§ **PROMPT**
Extract all data as written.

DATASET RECORDS START

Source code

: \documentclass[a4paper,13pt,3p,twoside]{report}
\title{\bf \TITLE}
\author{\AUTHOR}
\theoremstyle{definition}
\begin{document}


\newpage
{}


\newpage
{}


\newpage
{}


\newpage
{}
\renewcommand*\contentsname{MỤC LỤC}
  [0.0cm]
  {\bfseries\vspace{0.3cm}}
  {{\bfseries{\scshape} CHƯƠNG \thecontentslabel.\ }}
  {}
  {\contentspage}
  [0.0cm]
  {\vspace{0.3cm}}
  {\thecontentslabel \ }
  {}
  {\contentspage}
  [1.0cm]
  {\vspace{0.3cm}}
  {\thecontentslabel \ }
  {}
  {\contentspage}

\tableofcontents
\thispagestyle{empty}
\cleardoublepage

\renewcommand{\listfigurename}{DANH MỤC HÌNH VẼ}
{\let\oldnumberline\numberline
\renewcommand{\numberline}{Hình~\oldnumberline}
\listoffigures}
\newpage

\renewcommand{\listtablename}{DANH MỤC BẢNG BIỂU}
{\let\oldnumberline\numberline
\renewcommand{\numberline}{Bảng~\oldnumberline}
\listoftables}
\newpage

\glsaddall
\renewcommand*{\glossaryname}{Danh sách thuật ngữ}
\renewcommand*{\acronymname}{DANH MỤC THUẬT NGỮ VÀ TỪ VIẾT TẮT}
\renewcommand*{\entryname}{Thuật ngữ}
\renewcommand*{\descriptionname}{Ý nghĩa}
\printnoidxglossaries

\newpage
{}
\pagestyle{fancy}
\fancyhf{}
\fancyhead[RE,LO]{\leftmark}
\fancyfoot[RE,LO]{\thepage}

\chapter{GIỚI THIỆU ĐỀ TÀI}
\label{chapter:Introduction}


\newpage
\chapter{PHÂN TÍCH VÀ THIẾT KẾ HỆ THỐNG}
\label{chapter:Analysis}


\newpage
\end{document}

DATASET RECORDS END

§ **SOLUTION**
Source code

: \documentclass[a4paper,13pt,3p,twoside]{report}
\title{\bf \TITLE}
\author{\AUTHOR}
\theoremstyle{definition}
\begin{document}


\newpage
{}


\newpage
{}


\newpage
{}


\newpage
{}
\renewcommand*\contentsname{MỤC LỤC}
  [0.0cm]
  {\bfseries\vspace{0.3cm}}
  {{\bfseries{\scshape} CHƯƠNG \thecontentslabel.\ }}
  {}
  {\contentspage}
  [0.0cm]
  {\vspace{0.3cm}}
  {\thecontentslabel \ }
  {}
  {\contentspage}
  [1.0cm]
  {\vspace{0.3cm}}
  {\thecontentslabel \ }
  {}
  {\contentspage}

\tableofcontents
\thispagestyle{empty}
\cleardoublepage

\renewcommand{\listfigurename}{DANH MỤC HÌNH VẼ}
{\let\oldnumberline\numberline
\renewcommand{\numberline}{Hình~\oldnumberline}
\listoffigures}
\newpage

\renewcommand{\listtablename}{DANH MỤC BẢNG BIỂU}
{\let\oldnumberline\numberline
\renewcommand{\numberline}{Bảng~\oldnumberline}
\listoftables}
\newpage

\glsaddall
\renewcommand*{\glossaryname}{Danh sách thuật ngữ}
\renewcommand*{\acronymname}{DANH MỤC THUẬT NGỮ VÀ TỪ VIẾT TẮT}
\renewcommand*{\entryname}{Thuật ngữ}
\renewcommand*{\descriptionname}{Ý nghĩa}
\printnoidxglossaries

\newpage
{}
\pagestyle{fancy}
\fancyhf{}
\fancyhead[RE,LO]{\leftmark}
\fancyfoot[RE,LO]{\thepage}

\chapter{GIỚI THIỆU ĐỀ TÀI}
\label{chapter:Introduction}


\newpage
\chapter{PHÂN TÍCH VÀ THIẾT KẾ HỆ THỐNG}
\label{chapter:Analysis}


\newpage
\end{document}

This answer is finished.